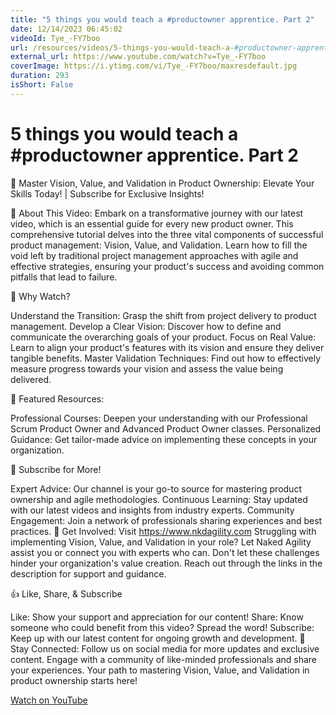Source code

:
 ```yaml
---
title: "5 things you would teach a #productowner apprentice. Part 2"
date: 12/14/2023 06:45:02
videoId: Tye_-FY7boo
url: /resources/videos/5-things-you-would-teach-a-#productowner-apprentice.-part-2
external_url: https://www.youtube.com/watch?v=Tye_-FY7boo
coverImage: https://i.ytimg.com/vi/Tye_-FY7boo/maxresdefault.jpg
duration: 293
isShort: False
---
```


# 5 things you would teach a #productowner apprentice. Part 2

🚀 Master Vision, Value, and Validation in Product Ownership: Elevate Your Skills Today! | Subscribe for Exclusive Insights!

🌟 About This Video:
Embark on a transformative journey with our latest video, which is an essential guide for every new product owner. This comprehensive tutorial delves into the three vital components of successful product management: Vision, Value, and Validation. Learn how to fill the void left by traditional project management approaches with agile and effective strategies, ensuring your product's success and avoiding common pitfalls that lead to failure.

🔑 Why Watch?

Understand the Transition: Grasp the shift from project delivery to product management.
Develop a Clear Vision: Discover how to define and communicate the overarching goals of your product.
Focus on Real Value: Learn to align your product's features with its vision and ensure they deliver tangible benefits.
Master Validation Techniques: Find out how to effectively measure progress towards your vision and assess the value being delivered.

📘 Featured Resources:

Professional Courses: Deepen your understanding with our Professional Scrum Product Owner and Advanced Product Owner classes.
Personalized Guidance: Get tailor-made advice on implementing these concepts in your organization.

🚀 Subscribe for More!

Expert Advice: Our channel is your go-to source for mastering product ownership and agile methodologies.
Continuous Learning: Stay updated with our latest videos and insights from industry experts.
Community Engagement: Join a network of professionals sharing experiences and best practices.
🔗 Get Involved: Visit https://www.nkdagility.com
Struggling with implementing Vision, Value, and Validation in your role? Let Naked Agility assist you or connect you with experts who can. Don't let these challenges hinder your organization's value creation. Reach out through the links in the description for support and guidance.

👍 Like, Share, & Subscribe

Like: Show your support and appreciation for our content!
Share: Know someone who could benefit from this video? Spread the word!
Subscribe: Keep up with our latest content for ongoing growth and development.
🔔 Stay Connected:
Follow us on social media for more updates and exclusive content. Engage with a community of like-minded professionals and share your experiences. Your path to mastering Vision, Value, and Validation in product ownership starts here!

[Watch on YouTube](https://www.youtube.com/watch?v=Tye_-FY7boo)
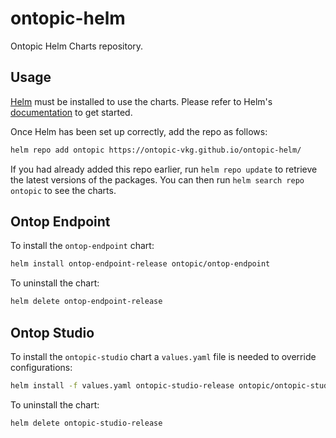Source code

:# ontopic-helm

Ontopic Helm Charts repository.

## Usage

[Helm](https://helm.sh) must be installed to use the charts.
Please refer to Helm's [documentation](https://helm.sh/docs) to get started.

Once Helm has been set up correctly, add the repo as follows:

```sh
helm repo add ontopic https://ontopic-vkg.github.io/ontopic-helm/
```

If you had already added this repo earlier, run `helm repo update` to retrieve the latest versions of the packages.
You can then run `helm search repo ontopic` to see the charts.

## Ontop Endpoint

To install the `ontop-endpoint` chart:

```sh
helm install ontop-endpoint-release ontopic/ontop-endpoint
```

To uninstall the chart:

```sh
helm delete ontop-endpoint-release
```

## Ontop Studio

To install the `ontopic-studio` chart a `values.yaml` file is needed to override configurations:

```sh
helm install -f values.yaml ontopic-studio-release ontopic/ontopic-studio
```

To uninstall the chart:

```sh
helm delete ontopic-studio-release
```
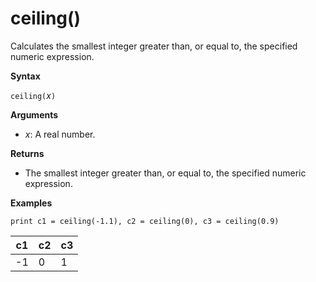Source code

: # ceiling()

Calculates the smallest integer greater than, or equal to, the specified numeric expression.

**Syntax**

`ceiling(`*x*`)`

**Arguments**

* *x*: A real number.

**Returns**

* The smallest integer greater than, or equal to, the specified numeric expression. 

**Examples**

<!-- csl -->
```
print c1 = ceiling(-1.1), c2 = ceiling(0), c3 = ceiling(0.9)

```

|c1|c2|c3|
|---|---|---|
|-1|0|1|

▸ **Assignment**
Omit the pictures and print the listing exactly.

▸ **Your solution**
Source code

:
 ```yaml
---
title: "5 things you would teach a #productowner apprentice. Part 2"
date: 12/14/2023 06:45:02
videoId: Tye_-FY7boo
url: /resources/videos/5-things-you-would-teach-a-#productowner-apprentice.-part-2
external_url: https://www.youtube.com/watch?v=Tye_-FY7boo
coverImage: https://i.ytimg.com/vi/Tye_-FY7boo/maxresdefault.jpg
duration: 293
isShort: False
---
```


# 5 things you would teach a #productowner apprentice. Part 2

🚀 Master Vision, Value, and Validation in Product Ownership: Elevate Your Skills Today! | Subscribe for Exclusive Insights!

🌟 About This Video:
Embark on a transformative journey with our latest video, which is an essential guide for every new product owner. This comprehensive tutorial delves into the three vital components of successful product management: Vision, Value, and Validation. Learn how to fill the void left by traditional project management approaches with agile and effective strategies, ensuring your product's success and avoiding common pitfalls that lead to failure.

🔑 Why Watch?

Understand the Transition: Grasp the shift from project delivery to product management.
Develop a Clear Vision: Discover how to define and communicate the overarching goals of your product.
Focus on Real Value: Learn to align your product's features with its vision and ensure they deliver tangible benefits.
Master Validation Techniques: Find out how to effectively measure progress towards your vision and assess the value being delivered.

📘 Featured Resources:

Professional Courses: Deepen your understanding with our Professional Scrum Product Owner and Advanced Product Owner classes.
Personalized Guidance: Get tailor-made advice on implementing these concepts in your organization.

🚀 Subscribe for More!

Expert Advice: Our channel is your go-to source for mastering product ownership and agile methodologies.
Continuous Learning: Stay updated with our latest videos and insights from industry experts.
Community Engagement: Join a network of professionals sharing experiences and best practices.
🔗 Get Involved: Visit https://www.nkdagility.com
Struggling with implementing Vision, Value, and Validation in your role? Let Naked Agility assist you or connect you with experts who can. Don't let these challenges hinder your organization's value creation. Reach out through the links in the description for support and guidance.

👍 Like, Share, & Subscribe

Like: Show your support and appreciation for our content!
Share: Know someone who could benefit from this video? Spread the word!
Subscribe: Keep up with our latest content for ongoing growth and development.
🔔 Stay Connected:
Follow us on social media for more updates and exclusive content. Engage with a community of like-minded professionals and share your experiences. Your path to mastering Vision, Value, and Validation in product ownership starts here!

[Watch on YouTube](https://www.youtube.com/watch?v=Tye_-FY7boo)
Source code

:# ontopic-helm

Ontopic Helm Charts repository.

## Usage

[Helm](https://helm.sh) must be installed to use the charts.
Please refer to Helm's [documentation](https://helm.sh/docs) to get started.

Once Helm has been set up correctly, add the repo as follows:

```sh
helm repo add ontopic https://ontopic-vkg.github.io/ontopic-helm/
```

If you had already added this repo earlier, run `helm repo update` to retrieve the latest versions of the packages.
You can then run `helm search repo ontopic` to see the charts.

## Ontop Endpoint

To install the `ontop-endpoint` chart:

```sh
helm install ontop-endpoint-release ontopic/ontop-endpoint
```

To uninstall the chart:

```sh
helm delete ontop-endpoint-release
```

## Ontop Studio

To install the `ontopic-studio` chart a `values.yaml` file is needed to override configurations:

```sh
helm install -f values.yaml ontopic-studio-release ontopic/ontopic-studio
```

To uninstall the chart:

```sh
helm delete ontopic-studio-release
```
Source code

: # ceiling()

Calculates the smallest integer greater than, or equal to, the specified numeric expression.

**Syntax**

`ceiling(`*x*`)`

**Arguments**

* *x*: A real number.

**Returns**

* The smallest integer greater than, or equal to, the specified numeric expression. 

**Examples**

<!-- csl -->
```
print c1 = ceiling(-1.1), c2 = ceiling(0), c3 = ceiling(0.9)

```

|c1|c2|c3|
|---|---|---|
|-1|0|1|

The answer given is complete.